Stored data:
--- START ---

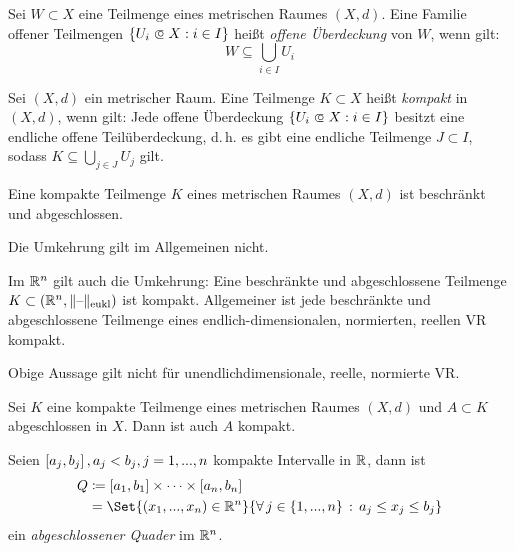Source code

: \documentclass{cheat-sheet}
\begin{document}
\begin{defn}
  Sei $W \subset X$ eine Teilmenge eines metrischen Raumes $(X, d)$. Eine Familie offener Teilmengen $\{ U_i \opn X : i \in I \}$ heißt \emph{offene Überdeckung} von $W$, wenn gilt:
  \[ W \subseteq \bigcup_{i \in I} U_i \]
\end{defn}

\begin{defn}
  Sei $(X, d)$ ein metrischer Raum. Eine Teilmenge $K \subset X$ heißt \emph{kompakt} in $(X, d)$, wenn gilt: Jede offene Überdeckung $\{ U_i \opn X : i \in I \}$ besitzt eine endliche offene Teilüberdeckung, d.\,h. es gibt eine endliche Teilmenge $J \subset I$, sodass $K \subseteq \bigcup_{j \in J} U_j$ gilt.
\end{defn}


\begin{satz}
Eine kompakte Teilmenge $K$ eines metrischen Raumes $(X, d)$ ist beschränkt und abgeschlossen.
\end{satz}

\begin{acht}
Die Umkehrung gilt im Allgemeinen nicht.
\end{acht}

\begin{satz}
Im $\mathbb{R}^n$ gilt auch die Umkehrung: Eine beschränkte und abgeschlossene Teilmenge $K \subset (\mathbb{R}^n, \lVert\text{--}\rVert_\text{eukl})$ ist kompakt. Allgemeiner ist jede beschränkte und abgeschlossene Teilmenge eines endlich-dimensionalen, normierten, reellen VR kompakt.
\end{satz}

\begin{acht}
Obige Aussage gilt nicht für unendlichdimensionale, reelle, normierte VR.
\end{acht}


\begin{satz}
Sei $K$ eine kompakte Teilmenge eines metrischen Raumes $(X, d)$ und $A \subset K$ abgeschlossen in $X$. Dann ist auch $A$ kompakt.
\end{satz}

\begin{defn}
Seien $\left[ a_j, b_j \right], a_j < b_j, j = 1, ..., n$ kompakte Intervalle in $\mathbb{R}$, dann ist
\begin{align*}
  Q &\coloneqq \cinterval{a_1}{b_1} \times \cdots \times \cinterval{a_n}{b_n}\\
  &= \Set{ (x_1, ..., x_n) \in \R^n }{ \fa{j \in \{ 1, ..., n \}} a_j \le x_j \le b_j }
\end{align*}
ein \emph{abgeschlossener Quader} im $\mathbb{R}^n$.
\end{defn}
\end{document}
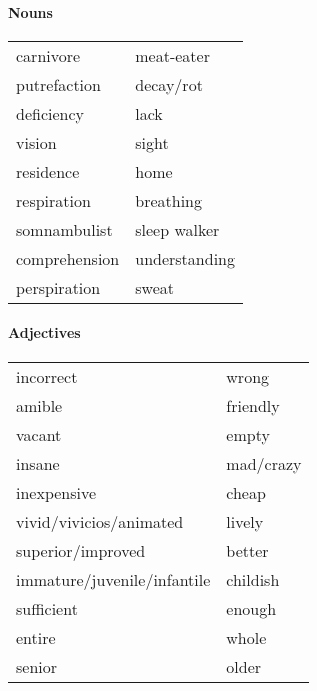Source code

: \paragraph{Nouns}
\begin{tabular}{l l}
carnivore & meat-eater\\
putrefaction & decay/rot\\
deficiency & lack\\
vision & sight\\
residence & home\\
respiration & breathing\\
somnambulist & sleep walker\\
comprehension & understanding\\
perspiration & sweat
\end{tabular}

\paragraph{Adjectives}
\begin{tabular}{l l}
incorrect & wrong\\
amible & friendly\\
vacant & empty\\
insane & mad/crazy\\
inexpensive & cheap\\
vivid/vivicios/animated & lively\\
superior/improved & better\\
immature/juvenile/infantile & childish\\
sufficient & enough\\
entire & whole\\
senior & older
\end{tabular}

--- END ---

What to do: In your copy, every entry above must match word for word, and no picture may appear.

Solved exercise:
Source code

: \documentclass{cheat-sheet}
\begin{document}
\begin{defn}
  Sei $W \subset X$ eine Teilmenge eines metrischen Raumes $(X, d)$. Eine Familie offener Teilmengen $\{ U_i \opn X : i \in I \}$ heißt \emph{offene Überdeckung} von $W$, wenn gilt:
  \[ W \subseteq \bigcup_{i \in I} U_i \]
\end{defn}

\begin{defn}
  Sei $(X, d)$ ein metrischer Raum. Eine Teilmenge $K \subset X$ heißt \emph{kompakt} in $(X, d)$, wenn gilt: Jede offene Überdeckung $\{ U_i \opn X : i \in I \}$ besitzt eine endliche offene Teilüberdeckung, d.\,h. es gibt eine endliche Teilmenge $J \subset I$, sodass $K \subseteq \bigcup_{j \in J} U_j$ gilt.
\end{defn}


\begin{satz}
Eine kompakte Teilmenge $K$ eines metrischen Raumes $(X, d)$ ist beschränkt und abgeschlossen.
\end{satz}

\begin{acht}
Die Umkehrung gilt im Allgemeinen nicht.
\end{acht}

\begin{satz}
Im $\mathbb{R}^n$ gilt auch die Umkehrung: Eine beschränkte und abgeschlossene Teilmenge $K \subset (\mathbb{R}^n, \lVert\text{--}\rVert_\text{eukl})$ ist kompakt. Allgemeiner ist jede beschränkte und abgeschlossene Teilmenge eines endlich-dimensionalen, normierten, reellen VR kompakt.
\end{satz}

\begin{acht}
Obige Aussage gilt nicht für unendlichdimensionale, reelle, normierte VR.
\end{acht}


\begin{satz}
Sei $K$ eine kompakte Teilmenge eines metrischen Raumes $(X, d)$ und $A \subset K$ abgeschlossen in $X$. Dann ist auch $A$ kompakt.
\end{satz}

\begin{defn}
Seien $\left[ a_j, b_j \right], a_j < b_j, j = 1, ..., n$ kompakte Intervalle in $\mathbb{R}$, dann ist
\begin{align*}
  Q &\coloneqq \cinterval{a_1}{b_1} \times \cdots \times \cinterval{a_n}{b_n}\\
  &= \Set{ (x_1, ..., x_n) \in \R^n }{ \fa{j \in \{ 1, ..., n \}} a_j \le x_j \le b_j }
\end{align*}
ein \emph{abgeschlossener Quader} im $\mathbb{R}^n$.
\end{defn}
\end{document}
Source code

: \paragraph{Nouns}
\begin{tabular}{l l}
carnivore & meat-eater\\
putrefaction & decay/rot\\
deficiency & lack\\
vision & sight\\
residence & home\\
respiration & breathing\\
somnambulist & sleep walker\\
comprehension & understanding\\
perspiration & sweat
\end{tabular}

\paragraph{Adjectives}
\begin{tabular}{l l}
incorrect & wrong\\
amible & friendly\\
vacant & empty\\
insane & mad/crazy\\
inexpensive & cheap\\
vivid/vivicios/animated & lively\\
superior/improved & better\\
immature/juvenile/infantile & childish\\
sufficient & enough\\
entire & whole\\
senior & older
\end{tabular}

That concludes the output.